Schmuck: An Introduction
By Jonathan Ames

Full disclosure: I know Seth Kushner socially. We’ve met a handful of times over the years, and he has always struck me as a sweet and thoughtful person. An adult even.

So I thank the Gods that Schmuck is a work of fiction and not a direct reflection on Seth himself, on who he is as a human being. An artist, in this case a writer, should be allowed to create what he wants. Do we judge Hitler for writing Mein Kampf? No. We judge him for other things. Then again maybe we do judge him for Mein Kampf. After all that is work of a non-fiction, an auto-biography, and so it is a direct reflection of the man. I was simply trying to think of shocking books and for some reason Schmuck brought Mein Kampf to mind, perhaps because Schmuck unintentionally seems to support some of Hitler’s theories of Jews as a subspecies.

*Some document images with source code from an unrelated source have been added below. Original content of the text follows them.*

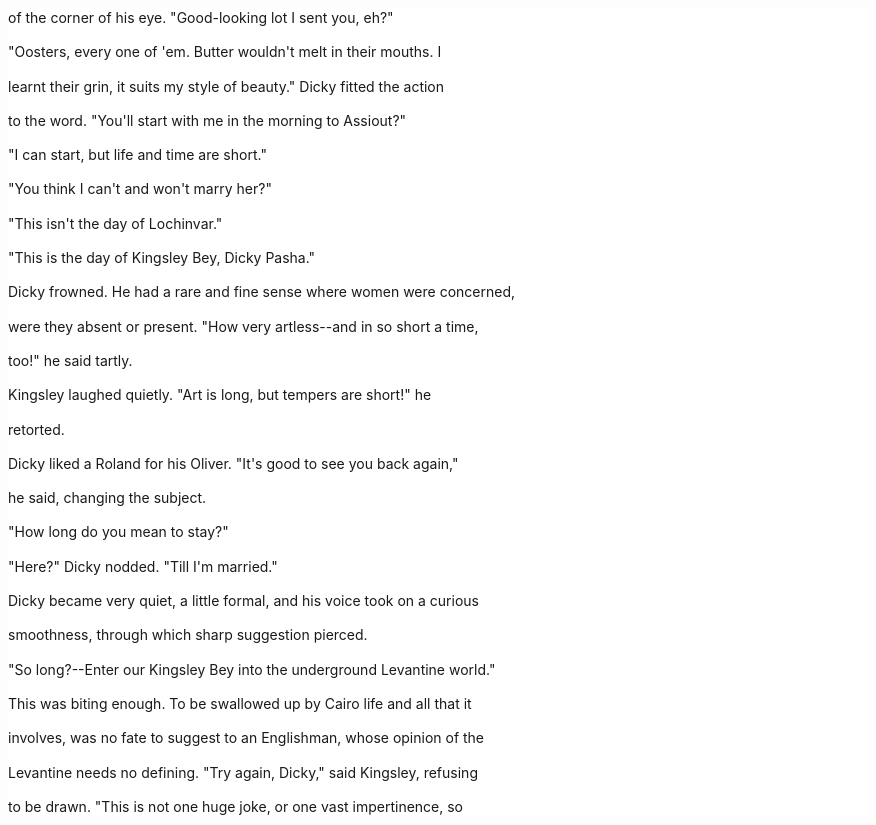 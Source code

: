of the corner of his eye.  "Good-looking lot I sent you, eh?"



"Oosters, every one of 'em.  Butter wouldn't melt in their mouths.  I

learnt their grin, it suits my style of beauty."  Dicky fitted the action

to the word.  "You'll start with me in the morning to Assiout?"



"I can start, but life and time are short."



"You think I can't and won't marry her?"



"This isn't the day of Lochinvar."



"This is the day of Kingsley Bey, Dicky Pasha."



Dicky frowned.  He had a rare and fine sense where women were concerned,

were they absent or present.  "How very artless--and in so short a time,

too!" he said tartly.



Kingsley laughed quietly.  "Art is long, but tempers are short!" he

retorted.



Dicky liked a Roland for his Oliver.  "It's good to see you back again,"

he said, changing the subject.



"How long do you mean to stay?"



"Here?" Dicky nodded.  "Till I'm married."



Dicky became very quiet, a little formal, and his voice took on a curious

smoothness, through which sharp suggestion pierced.



"So long?--Enter our Kingsley Bey into the underground Levantine world."



This was biting enough.  To be swallowed up by Cairo life and all that it

involves, was no fate to suggest to an Englishman, whose opinion of the

Levantine needs no defining.  "Try again, Dicky," said Kingsley, refusing

to be drawn.  "This is not one huge joke, or one vast impertinence, so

Let me think of a better example. Do we judge Hitchcock for making Psycho? No. Even if that film reveals some of the dark corners of Hitchcock’s mind, we give him a pass because it’s art. And so in the same way we should give Seth Kushner a pass for the very dark corner of his mind that he has shown us in his art, in this wonderful book Schmuck, which you are holding at this very moment. It is telling, though, that the two works I thought of while trying to understand and introduce Schmuck are Mein Kampf and Psycho.

For me, Schmuck, ultimately, is a cautionary tale, a horror story masquerading as autobiographical fiction, which I guess does explain my Mein Kampf and Psycho mash-up. Each story in this book, all of them written by Seth but illustrated by a different talented artist, is like a car accident of humiliation and stunted adolescent male behavior perpetuated years past adolescence, and you the reader are like someone passing by the accident – you can’t help but to stare and gawk and wonder, even as you cringe in horror and cry out with a hash-tag attached — #toomuchinformation!

That said, Schmuck is also very funny and honest and brave, and I happily gobbled up each tale, often thinking of some version of “But for the grace of God go I.”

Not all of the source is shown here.